------ GIVEN INFORMATION

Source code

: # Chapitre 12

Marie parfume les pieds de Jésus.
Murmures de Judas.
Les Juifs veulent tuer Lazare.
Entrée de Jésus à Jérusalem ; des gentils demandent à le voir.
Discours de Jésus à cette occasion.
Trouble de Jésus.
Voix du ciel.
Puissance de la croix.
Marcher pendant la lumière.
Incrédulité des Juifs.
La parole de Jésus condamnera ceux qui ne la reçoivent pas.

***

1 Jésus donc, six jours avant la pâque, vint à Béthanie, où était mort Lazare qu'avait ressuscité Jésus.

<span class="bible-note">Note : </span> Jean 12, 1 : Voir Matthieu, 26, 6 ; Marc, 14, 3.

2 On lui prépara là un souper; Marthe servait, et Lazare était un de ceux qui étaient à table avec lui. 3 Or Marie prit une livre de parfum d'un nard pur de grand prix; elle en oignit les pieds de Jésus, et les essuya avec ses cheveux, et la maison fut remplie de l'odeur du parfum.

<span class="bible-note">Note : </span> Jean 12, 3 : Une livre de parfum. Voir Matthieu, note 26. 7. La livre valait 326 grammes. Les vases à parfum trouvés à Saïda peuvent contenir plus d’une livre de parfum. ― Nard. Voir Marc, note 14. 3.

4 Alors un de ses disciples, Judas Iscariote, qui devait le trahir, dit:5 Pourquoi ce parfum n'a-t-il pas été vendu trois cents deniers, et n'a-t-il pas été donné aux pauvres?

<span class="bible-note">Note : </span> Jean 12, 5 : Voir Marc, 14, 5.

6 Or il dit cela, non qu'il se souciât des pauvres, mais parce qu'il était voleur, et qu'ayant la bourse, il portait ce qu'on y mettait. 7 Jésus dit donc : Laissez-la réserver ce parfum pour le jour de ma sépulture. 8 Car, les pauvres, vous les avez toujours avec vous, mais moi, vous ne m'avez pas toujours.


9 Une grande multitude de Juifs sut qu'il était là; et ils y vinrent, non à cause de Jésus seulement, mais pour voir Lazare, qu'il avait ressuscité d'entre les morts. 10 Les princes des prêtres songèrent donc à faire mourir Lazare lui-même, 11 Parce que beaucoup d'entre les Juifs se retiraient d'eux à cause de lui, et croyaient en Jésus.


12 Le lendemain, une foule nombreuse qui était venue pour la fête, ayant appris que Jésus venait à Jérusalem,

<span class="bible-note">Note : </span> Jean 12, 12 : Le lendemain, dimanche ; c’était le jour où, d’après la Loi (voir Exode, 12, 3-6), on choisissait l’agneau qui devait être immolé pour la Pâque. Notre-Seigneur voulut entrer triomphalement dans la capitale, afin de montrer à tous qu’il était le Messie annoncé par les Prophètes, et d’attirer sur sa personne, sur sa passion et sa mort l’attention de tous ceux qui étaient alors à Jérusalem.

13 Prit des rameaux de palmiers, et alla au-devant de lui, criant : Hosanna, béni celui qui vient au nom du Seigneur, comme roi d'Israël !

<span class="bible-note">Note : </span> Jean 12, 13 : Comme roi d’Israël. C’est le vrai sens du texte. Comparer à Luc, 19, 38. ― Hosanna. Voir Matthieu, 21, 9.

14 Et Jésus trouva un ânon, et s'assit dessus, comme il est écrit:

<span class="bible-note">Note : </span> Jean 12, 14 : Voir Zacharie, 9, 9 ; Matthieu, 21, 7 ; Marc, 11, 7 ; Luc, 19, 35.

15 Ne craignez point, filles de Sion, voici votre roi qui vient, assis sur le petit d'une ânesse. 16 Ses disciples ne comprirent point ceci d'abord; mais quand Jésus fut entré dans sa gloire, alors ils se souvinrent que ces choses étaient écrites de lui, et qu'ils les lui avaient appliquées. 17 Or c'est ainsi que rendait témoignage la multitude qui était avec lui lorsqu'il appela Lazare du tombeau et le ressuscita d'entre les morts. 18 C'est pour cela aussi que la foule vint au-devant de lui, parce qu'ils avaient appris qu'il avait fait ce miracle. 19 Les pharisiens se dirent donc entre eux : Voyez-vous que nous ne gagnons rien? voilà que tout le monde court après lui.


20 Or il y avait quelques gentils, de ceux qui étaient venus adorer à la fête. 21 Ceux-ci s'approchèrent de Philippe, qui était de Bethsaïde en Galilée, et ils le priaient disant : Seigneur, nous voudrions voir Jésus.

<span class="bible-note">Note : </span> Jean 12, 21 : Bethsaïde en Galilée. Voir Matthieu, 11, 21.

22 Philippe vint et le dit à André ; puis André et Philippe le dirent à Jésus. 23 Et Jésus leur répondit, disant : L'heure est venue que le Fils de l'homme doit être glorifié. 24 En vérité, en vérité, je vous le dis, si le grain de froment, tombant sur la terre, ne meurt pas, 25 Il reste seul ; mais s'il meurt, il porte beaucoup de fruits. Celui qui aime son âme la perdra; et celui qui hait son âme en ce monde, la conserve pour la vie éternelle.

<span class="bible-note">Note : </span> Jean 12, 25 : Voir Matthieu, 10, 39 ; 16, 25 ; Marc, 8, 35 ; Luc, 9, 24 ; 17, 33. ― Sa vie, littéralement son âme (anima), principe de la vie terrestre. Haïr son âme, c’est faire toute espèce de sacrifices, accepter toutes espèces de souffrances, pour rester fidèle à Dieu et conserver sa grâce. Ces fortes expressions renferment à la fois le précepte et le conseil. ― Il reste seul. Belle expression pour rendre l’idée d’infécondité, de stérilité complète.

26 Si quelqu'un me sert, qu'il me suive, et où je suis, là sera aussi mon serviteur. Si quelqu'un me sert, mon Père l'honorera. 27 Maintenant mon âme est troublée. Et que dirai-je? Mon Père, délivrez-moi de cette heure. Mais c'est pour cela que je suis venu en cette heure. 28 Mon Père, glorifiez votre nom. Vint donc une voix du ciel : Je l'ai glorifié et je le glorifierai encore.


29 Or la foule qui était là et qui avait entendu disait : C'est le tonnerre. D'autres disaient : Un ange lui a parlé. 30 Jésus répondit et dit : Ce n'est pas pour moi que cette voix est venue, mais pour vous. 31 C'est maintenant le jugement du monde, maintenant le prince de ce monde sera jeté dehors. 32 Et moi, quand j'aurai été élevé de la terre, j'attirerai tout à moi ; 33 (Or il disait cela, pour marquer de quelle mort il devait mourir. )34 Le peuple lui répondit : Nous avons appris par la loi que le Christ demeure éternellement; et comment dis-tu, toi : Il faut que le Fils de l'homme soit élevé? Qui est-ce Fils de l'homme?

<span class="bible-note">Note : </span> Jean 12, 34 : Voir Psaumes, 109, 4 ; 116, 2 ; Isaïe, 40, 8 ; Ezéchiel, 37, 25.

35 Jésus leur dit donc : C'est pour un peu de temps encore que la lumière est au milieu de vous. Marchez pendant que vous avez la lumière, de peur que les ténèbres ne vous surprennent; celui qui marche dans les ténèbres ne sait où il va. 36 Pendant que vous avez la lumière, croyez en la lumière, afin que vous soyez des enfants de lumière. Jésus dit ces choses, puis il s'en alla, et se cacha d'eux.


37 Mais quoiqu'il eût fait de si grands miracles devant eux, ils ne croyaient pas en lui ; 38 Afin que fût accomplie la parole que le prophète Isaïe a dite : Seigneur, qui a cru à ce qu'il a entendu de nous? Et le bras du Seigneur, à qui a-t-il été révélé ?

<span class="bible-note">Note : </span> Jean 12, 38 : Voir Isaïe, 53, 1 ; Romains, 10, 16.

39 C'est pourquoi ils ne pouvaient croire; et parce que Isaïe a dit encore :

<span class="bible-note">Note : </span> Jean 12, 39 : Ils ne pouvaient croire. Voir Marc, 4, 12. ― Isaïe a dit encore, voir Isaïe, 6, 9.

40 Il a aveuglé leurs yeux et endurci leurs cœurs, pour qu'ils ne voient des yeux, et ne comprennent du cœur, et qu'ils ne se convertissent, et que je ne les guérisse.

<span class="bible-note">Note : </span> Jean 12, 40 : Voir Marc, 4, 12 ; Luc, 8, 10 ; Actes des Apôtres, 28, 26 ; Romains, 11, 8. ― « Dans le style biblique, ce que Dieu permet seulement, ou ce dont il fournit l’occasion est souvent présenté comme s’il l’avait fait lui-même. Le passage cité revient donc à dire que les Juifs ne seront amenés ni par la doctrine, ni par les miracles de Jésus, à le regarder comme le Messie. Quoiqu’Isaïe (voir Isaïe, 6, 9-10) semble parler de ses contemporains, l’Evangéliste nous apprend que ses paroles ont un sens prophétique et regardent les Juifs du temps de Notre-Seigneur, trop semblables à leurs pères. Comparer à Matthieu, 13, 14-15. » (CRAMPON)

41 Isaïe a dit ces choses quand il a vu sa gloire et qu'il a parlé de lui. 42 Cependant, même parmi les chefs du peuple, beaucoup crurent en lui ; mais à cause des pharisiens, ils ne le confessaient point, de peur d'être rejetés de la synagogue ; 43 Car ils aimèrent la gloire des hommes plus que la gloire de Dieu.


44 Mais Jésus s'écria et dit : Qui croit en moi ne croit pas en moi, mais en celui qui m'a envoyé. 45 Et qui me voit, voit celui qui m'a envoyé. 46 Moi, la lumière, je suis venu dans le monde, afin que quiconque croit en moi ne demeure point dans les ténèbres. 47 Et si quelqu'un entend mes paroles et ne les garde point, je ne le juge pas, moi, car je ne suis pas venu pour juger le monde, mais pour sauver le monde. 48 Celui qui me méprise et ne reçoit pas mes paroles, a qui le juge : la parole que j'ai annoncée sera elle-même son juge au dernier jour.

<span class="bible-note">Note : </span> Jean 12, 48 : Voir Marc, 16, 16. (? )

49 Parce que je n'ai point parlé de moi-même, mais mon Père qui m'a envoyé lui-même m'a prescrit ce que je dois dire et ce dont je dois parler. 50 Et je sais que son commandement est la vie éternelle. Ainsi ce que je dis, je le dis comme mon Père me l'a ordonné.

------------

**REQUIRED ACTION:**
Please give back, exactly as it stands above, the stretch from the line with "12 Le lendemain, une" through the line with "Luc, 19, 35.", and no line outside it.

**RESPONSE AREA:**
12 Le lendemain, une foule nombreuse qui était venue pour la fête, ayant appris que Jésus venait à Jérusalem,

<span class="bible-note">Note : </span> Jean 12, 12 : Le lendemain, dimanche ; c’était le jour où, d’après la Loi (voir Exode, 12, 3-6), on choisissait l’agneau qui devait être immolé pour la Pâque. Notre-Seigneur voulut entrer triomphalement dans la capitale, afin de montrer à tous qu’il était le Messie annoncé par les Prophètes, et d’attirer sur sa personne, sur sa passion et sa mort l’attention de tous ceux qui étaient alors à Jérusalem.

13 Prit des rameaux de palmiers, et alla au-devant de lui, criant : Hosanna, béni celui qui vient au nom du Seigneur, comme roi d'Israël !

<span class="bible-note">Note : </span> Jean 12, 13 : Comme roi d’Israël. C’est le vrai sens du texte. Comparer à Luc, 19, 38. ― Hosanna. Voir Matthieu, 21, 9.

14 Et Jésus trouva un ânon, et s'assit dessus, comme il est écrit:

<span class="bible-note">Note : </span> Jean 12, 14 : Voir Zacharie, 9, 9 ; Matthieu, 21, 7 ; Marc, 11, 7 ; Luc, 19, 35.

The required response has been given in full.